## Exercise instructions:
Read through the data and count the lines that contain the string "citep"; give only the result.

Saved data entries
--

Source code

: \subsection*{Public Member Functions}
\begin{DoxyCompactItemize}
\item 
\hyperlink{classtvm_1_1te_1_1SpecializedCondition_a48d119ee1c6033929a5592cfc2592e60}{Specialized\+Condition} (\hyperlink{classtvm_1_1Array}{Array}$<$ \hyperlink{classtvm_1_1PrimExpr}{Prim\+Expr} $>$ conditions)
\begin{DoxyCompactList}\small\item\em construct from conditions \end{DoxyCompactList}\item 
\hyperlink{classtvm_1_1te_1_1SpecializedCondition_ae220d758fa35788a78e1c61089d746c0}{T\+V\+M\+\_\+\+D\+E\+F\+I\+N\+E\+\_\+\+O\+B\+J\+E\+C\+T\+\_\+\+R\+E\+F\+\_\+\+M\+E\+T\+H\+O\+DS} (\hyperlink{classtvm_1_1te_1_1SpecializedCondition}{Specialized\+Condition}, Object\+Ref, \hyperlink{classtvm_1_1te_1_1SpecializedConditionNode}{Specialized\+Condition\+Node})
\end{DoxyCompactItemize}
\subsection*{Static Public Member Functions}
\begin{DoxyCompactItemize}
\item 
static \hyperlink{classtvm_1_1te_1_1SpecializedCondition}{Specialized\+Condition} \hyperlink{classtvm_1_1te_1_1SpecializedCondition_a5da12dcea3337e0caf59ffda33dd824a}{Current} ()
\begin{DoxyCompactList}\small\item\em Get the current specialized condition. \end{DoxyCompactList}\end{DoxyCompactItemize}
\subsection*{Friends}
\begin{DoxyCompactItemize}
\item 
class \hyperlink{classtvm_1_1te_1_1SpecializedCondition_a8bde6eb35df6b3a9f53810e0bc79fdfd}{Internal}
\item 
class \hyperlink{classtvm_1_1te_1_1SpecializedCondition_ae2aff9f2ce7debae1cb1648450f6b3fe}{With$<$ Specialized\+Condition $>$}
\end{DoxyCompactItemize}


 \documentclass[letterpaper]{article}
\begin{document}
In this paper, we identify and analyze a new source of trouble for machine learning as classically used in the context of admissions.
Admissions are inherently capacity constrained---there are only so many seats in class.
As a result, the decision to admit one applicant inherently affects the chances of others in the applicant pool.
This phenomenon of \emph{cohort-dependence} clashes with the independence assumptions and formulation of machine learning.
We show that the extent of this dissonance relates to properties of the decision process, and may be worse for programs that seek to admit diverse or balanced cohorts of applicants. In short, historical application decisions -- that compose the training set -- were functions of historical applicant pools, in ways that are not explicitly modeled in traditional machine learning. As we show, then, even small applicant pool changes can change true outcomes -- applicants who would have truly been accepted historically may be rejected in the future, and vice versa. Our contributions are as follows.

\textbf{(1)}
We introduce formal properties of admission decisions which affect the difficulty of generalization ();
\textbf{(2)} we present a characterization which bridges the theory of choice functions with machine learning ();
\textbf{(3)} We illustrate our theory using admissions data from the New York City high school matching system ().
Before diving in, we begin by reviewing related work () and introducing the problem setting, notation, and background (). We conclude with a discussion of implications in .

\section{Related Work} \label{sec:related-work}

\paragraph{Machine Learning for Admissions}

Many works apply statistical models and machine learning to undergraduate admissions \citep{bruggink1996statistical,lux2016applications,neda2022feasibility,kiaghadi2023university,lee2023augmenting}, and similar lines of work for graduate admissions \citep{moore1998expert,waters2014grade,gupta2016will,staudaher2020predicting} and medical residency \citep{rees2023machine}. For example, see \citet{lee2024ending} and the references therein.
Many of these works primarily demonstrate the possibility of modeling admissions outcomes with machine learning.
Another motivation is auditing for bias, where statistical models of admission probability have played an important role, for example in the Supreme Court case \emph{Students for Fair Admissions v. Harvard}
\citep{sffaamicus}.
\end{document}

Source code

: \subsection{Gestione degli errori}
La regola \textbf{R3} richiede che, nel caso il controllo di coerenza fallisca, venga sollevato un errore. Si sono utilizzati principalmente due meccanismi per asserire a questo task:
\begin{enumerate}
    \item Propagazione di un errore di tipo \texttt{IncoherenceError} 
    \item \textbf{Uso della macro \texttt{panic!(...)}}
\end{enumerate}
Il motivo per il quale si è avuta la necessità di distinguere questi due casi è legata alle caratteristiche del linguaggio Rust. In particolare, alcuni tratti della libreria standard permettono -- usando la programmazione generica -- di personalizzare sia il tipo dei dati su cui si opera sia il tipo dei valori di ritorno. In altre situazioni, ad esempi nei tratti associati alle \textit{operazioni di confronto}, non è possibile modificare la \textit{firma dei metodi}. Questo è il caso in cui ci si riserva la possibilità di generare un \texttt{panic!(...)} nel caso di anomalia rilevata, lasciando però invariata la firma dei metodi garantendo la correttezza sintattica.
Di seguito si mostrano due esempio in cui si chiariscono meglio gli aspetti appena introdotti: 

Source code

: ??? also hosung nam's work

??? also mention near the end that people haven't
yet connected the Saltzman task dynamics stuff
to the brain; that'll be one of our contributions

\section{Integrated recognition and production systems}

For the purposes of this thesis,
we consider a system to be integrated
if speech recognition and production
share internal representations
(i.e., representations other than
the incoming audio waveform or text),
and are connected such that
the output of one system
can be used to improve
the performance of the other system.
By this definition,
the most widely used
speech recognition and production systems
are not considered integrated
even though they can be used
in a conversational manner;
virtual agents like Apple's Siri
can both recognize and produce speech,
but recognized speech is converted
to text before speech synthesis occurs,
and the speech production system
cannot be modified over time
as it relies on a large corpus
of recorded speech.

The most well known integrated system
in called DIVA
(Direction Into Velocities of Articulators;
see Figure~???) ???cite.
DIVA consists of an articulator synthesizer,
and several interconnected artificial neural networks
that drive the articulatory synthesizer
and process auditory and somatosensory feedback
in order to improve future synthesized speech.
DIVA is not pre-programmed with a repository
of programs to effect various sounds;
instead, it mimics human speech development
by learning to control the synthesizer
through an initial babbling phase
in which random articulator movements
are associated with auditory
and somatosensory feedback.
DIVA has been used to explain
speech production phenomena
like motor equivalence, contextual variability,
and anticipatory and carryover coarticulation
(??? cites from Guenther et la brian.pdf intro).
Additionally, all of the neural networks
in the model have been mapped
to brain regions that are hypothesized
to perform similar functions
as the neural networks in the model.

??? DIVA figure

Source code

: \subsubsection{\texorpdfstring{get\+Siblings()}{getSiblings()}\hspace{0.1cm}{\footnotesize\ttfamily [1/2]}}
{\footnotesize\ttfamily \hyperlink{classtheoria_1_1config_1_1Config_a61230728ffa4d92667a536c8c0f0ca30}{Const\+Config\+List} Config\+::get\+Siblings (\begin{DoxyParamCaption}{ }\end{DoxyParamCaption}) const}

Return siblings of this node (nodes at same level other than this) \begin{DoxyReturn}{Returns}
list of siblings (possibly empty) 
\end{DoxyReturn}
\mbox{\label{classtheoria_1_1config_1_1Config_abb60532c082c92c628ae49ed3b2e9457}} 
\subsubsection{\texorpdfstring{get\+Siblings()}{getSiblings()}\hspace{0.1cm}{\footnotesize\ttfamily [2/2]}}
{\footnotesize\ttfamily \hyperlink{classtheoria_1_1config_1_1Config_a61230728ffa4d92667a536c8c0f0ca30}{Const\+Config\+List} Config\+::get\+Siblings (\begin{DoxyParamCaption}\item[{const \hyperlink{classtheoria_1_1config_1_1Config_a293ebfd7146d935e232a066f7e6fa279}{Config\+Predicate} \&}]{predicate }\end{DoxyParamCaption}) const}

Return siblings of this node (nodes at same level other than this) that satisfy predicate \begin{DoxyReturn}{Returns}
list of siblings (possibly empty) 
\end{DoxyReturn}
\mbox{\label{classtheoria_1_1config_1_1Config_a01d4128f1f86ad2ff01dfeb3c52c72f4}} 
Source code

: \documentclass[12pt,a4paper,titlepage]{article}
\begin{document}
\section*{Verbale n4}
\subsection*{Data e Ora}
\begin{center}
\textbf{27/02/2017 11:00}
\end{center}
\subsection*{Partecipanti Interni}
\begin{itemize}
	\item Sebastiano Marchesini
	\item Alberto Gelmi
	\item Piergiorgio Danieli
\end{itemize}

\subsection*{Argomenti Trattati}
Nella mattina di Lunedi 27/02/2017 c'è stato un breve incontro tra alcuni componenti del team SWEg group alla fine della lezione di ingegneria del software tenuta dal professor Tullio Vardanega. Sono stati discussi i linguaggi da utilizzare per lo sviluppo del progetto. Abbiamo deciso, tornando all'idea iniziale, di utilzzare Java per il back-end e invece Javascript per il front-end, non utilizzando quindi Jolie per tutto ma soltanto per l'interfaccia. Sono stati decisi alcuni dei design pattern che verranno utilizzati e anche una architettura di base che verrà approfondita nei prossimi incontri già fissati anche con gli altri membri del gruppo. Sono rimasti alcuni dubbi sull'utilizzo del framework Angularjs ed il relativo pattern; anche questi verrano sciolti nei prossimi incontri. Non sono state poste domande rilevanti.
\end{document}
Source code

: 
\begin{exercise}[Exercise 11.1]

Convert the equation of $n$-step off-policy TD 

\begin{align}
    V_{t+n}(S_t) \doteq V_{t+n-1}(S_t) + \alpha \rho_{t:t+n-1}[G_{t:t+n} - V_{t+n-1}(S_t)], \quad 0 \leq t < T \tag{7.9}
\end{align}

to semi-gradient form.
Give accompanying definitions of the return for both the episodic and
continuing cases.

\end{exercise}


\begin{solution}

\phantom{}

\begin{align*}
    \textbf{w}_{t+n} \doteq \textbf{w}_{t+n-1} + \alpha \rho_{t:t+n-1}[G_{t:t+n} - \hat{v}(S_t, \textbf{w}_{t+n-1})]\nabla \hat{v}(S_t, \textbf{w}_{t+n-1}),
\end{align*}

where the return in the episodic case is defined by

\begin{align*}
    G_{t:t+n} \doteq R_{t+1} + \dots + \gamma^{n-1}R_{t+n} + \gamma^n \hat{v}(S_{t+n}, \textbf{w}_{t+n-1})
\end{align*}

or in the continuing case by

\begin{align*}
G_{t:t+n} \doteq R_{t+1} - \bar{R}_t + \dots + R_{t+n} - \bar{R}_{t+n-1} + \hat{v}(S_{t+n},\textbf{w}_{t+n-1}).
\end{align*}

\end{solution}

--

## Reply:
2